NYTimes: A Warrant to Search Your Vagina

NYTimes: A Warrant to Search Your Vagina by Andrea J. Ritchie:

Doubling down on the drug war is likely to result in increased violence, not increased public safety. The damage these policies have done to black communities has been well documented. But less attention has been paid to the ways that women of color specifically are targeted in drug cases and are subject to abuse or assault by police officers.

. . .

As is true in most industries, women are largely relegated to the lower echelons of the drug trade.

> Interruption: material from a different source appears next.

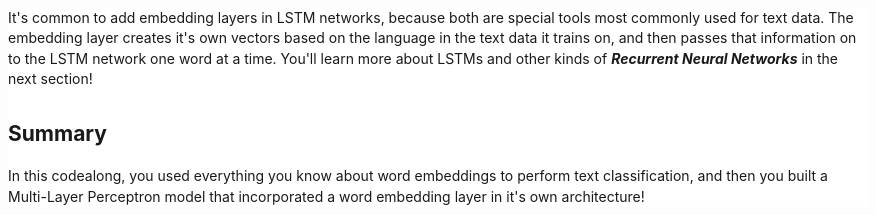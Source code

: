 It's common to add embedding layers in LSTM networks, because both are special tools most commonly used for text data. The embedding layer creates it's own vectors based on the language in the text data it trains on, and then passes that information on to the LSTM network one word at a time. You'll learn more about LSTMs and other kinds of **_Recurrent Neural Networks_** in the next section!

## Summary

In this codealong, you used everything you know about word embeddings to perform text classification, and then you built a Multi-Layer Perceptron model that incorporated a word embedding layer in it's own architecture!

They have been aggressively prosecuted on the theory that they would lead law enforcement to elusive “drug kingpins.” Yet because they had little information to trade, they were often saddled with sentences much longer than those of men higher up in the industry.

Then there are the police encounters that lead to these sentences, which are often characterized by physical, sexual and sometimes deadly violence.

The infamous former Oklahoma City police officer Daniel Holtzclaw — convicted in 2015 of 18 counts, including the rape and sexual battery of black women — often ordered women to lift their shirts or open their pants to show him they were not carrying any drugs. In another notorious case, four women arrested on drug-related charges came forward to accuse two Los Angeles police officers of coercing sex from them. Research suggests that drug law enforcement is too often accompanied by such sexual shakedowns, in which women — who may or may not be using, carrying or dealing drugs — are given the choice between performing sexual acts or facing what could be decades in prison.